Blood Meridian - Kick up the Dust
Zijn er cowboys in Canada? Matthew Camirand doet in elk geval hard zijn best er een te zijn.
Hij is u heel misschien bekend van de vuige garagerockers Black Mountain, en na deze Humo moét u hem kennen als het brein van het kwintet Blood Meridian, genoemd naar de van withete waanzin overkokende roman van de grote Cormac McCarthy. Hun tweede cd 'Kick up the Dust' herinnert aan Thin White Rope of The Gun Club minus de noise, de bezwerende psychoblues van Hugo Race ('Good Love'), en in de verte zelfs aan The Triffids ('Get Someplace Else'). Met gitaren, piano, orgel, banjo, bas en drums, speelt Blood Meridian americana: soms opgejaagd ('Let It Come down'), soms ingetogen dreigend ('Most Days'), nu eens schijnbaar idyllisch (de folkballad 'In the Forest, under the Moon') en dan weer écht onbezorgd ('Try for You', huppelend als een jong veulen). Camirand is nochtans niet het zonnetje in huis.

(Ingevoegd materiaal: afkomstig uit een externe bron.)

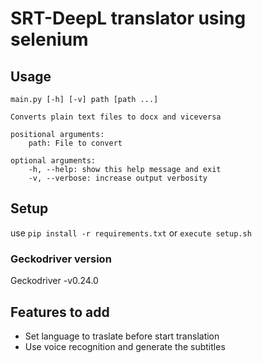# SRT-DeepL translator using selenium

## Usage
```
main.py [-h] [-v] path [path ...]

Converts plain text files to docx and viceversa

positional arguments:
    path: File to convert

optional arguments:
    -h, --help: show this help message and exit
    -v, --verbose: increase output verbosity
```

## Setup
use ```pip install -r requirements.txt``` or ```execute setup.sh```

### Geckodriver version

Geckodriver -v0.24.0

## Features to add
- Set language to traslate before start translation
- Use voice recognition and generate the subtitles
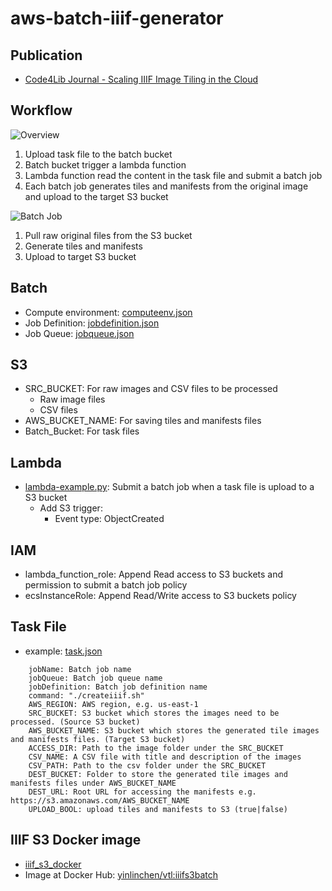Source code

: # aws-batch-iiif-generator
## Publication
* [Code4Lib Journal - Scaling IIIF Image Tiling in the Cloud](https://journal.code4lib.org/articles/14933)

## Workflow
![Overview](images/overview.png "Overview")
1. Upload task file to the batch bucket
2. Batch bucket trigger a lambda function
3. Lambda function read the content in the task file and submit a batch job
4. Each batch job generates tiles and manifests from the original image and upload to the target S3 bucket

![Batch Job](images/batch_job.png "Batch Job")
1. Pull raw original files from the S3 bucket
2. Generate tiles and manifests
3. Upload to target S3 bucket

## Batch
* Compute environment: [computeenv.json](examples/computeenv.json)
* Job Definition: [jobdefinition.json](examples/jobdefinition.json)
* Job Queue: [jobqueue.json](examples/jobqueue.json)

## S3
* SRC_BUCKET: For raw images and CSV files to be processed
	* Raw image files
	* CSV files
* AWS_BUCKET_NAME: For saving tiles and manifests files
* Batch_Bucket: For task files

## Lambda
* [lambda-example.py](examples/lambda-example.py): Submit a batch job when a task file is upload to a S3 bucket
	* Add S3 trigger: 
		* Event type: ObjectCreated

## IAM
* lambda_function_role: Append Read access to S3 buckets and permission to submit a batch job policy
* ecsInstanceRole: Append Read/Write access to S3 buckets policy

## Task File
* example: [task.json](examples/task.json)
```
    jobName: Batch job name
    jobQueue: Batch job queue name
    jobDefinition: Batch job definition name
    command: "./createiiif.sh"
    AWS_REGION: AWS region, e.g. us-east-1
    SRC_BUCKET: S3 bucket which stores the images need to be processed. (Source S3 bucket)
    AWS_BUCKET_NAME: S3 bucket which stores the generated tile images and manifests files. (Target S3 bucket)
    ACCESS_DIR: Path to the image folder under the SRC_BUCKET
    CSV_NAME: A CSV file with title and description of the images
    CSV_PATH: Path to the csv folder under the SRC_BUCKET
    DEST_BUCKET: Folder to store the generated tile images and manifests files under AWS_BUCKET_NAME
    DEST_URL: Root URL for accessing the manifests e.g. https://s3.amazonaws.com/AWS_BUCKET_NAME
    UPLOAD_BOOL: upload tiles and manifests to S3 (true|false)
```

## IIIF S3 Docker image
* [iiif_s3_docker](docker)
* Image at Docker Hub: [yinlinchen/vtl:iiifs3batch](https://cloud.docker.com/repository/docker/yinlinchen/vtl/tags)
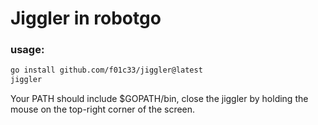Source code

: # Jiggler in robotgo

### usage:
```bash
go install github.com/f01c33/jiggler@latest
jiggler
```

Your PATH should include $GOPATH/bin, close the jiggler by holding the mouse on the top-right corner of the screen.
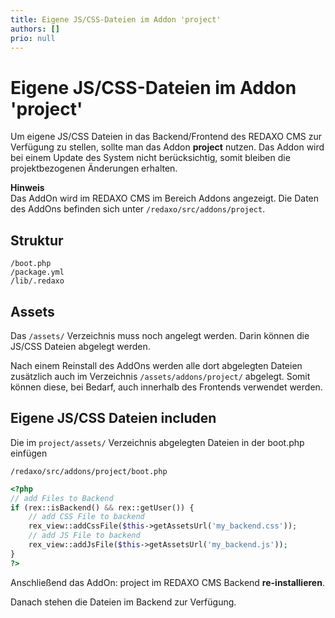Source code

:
 ```yaml
---
title: Eigene JS/CSS-Dateien im Addon 'project'
authors: []
prio: null
---
```


# Eigene JS/CSS-Dateien im Addon 'project'

Um eigene JS/CSS Dateien in das Backend/Frontend des REDAXO CMS zur Verfügung zu stellen, sollte man das Addon **project** nutzen. Das Addon wird bei einem Update des System nicht berücksichtig, somit bleiben die projektbezogenen Änderungen erhalten.

**Hinweis**  
Das AddOn wird im REDAXO CMS im Bereich Addons angezeigt. Die Daten des AddOns befinden sich unter `/redaxo/src/addons/project`.

## Struktur

```text
/boot.php
/package.yml
/lib/.redaxo
```

## Assets

Das `/assets/` Verzeichnis muss noch angelegt werden. Darin können die JS/CSS Dateien abgelegt werden.

Nach einem Reinstall des AddOns werden alle dort abgelegten Dateien zusätzlich auch im Verzeichnis `/assets/addons/project/` abgelegt. Somit können diese, bei Bedarf, auch innerhalb des Frontends verwendet werden.

## Eigene JS/CSS Dateien includen

Die im `project/assets/` Verzeichnis abgelegten Dateien in der boot.php einfügen

`/redaxo/src/addons/project/boot.php`

```php
<?php
// add Files to Backend
if (rex::isBackend() && rex::getUser()) {
    // add CSS File to backend
    rex_view::addCssFile($this->getAssetsUrl('my_backend.css'));
    // add JS File to backend
    rex_view::addJsFile($this->getAssetsUrl('my_backend.js'));
}
?>
```

Anschließend das AddOn: project im REDAXO CMS Backend **re-installieren**.

Danach stehen die Dateien im Backend zur Verfügung.

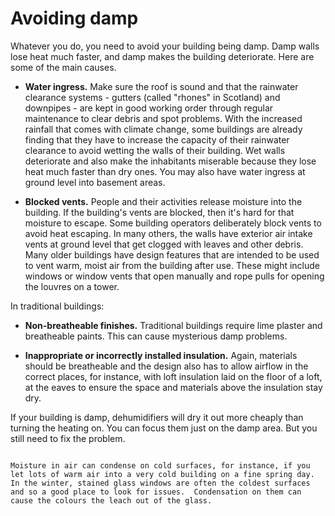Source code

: # Avoiding damp

Whatever you do, you need to avoid your building being damp.  Damp walls lose heat much faster, and damp makes the building deteriorate.  Here are some of the main causes.


- **Water ingress.**  Make sure the roof is sound and that the rainwater clearance systems - gutters (called "rhones" in Scotland) and downpipes - are kept in good working order through regular maintenance to clear debris and spot problems.  With the increased rainfall that comes with climate change, some buildings are already finding that they have to increase the capacity of their rainwater clearance to avoid wetting the walls of their building.  Wet walls deteriorate and also make the inhabitants miserable because they lose heat much faster than dry ones.  You may also have water ingress at ground level into basement areas.


- **Blocked vents.**  People and their activities release moisture into the building.  If the building's vents are blocked, then it's hard for that moisture to escape.  Some building operators deliberately block vents to avoid heat escaping.  In many others, the walls have exterior air intake vents at ground level that get clogged with leaves and other debris.  Many older buildings have design features that are intended to be used to vent warm, moist air from the building after use. These might include windows or window vents that open manually and rope pulls for opening the louvres on a tower.

<!-- :TODO: picture of trickle vent on modern window and some church windows and vents meant to be opened after services -->

In traditional buildings:

- **Non-breatheable finishes.** Traditional buildings require lime plaster and breatheable paints.  This can cause mysterious damp problems.

- **Inappropriate or incorrectly installed insulation.** Again, materials should be breatheable and the design also has to allow airflow in the correct places, for instance, with loft insulation laid on the floor of a loft, at the eaves to ensure the space and materials above the insulation stay dry.  
 
If your building is damp, dehumidifiers will dry it out more cheaply than turning the heating on. You can focus them just on the damp area.  But you still need to fix the problem.



```{admonition} Advice for stone built churches

Moisture in air can condense on cold surfaces, for instance, if you let lots of warm air into a very cold building on a fine spring day.  In the winter, stained glass windows are often the coldest surfaces and so a good place to look for issues.  Condensation on them can cause the colours the leach out of the glass. 

```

Hij zingt over de gruwelen het fundamentalistische christendom ('Soldiers of Christ') of zinloze jobs ('McDonald's Blues'), en zou het refrein van het titelnummer ('Let's drink, and let's cuss, and let's fight, and let's fuck') zijn levensfilosofie kunnen zijn? In elk geval, als het six-pack op is, de knokkels bebloed zijn en het stof is gaan liggen, is 'Kick up the Dust' de ideale pleister op de wonde.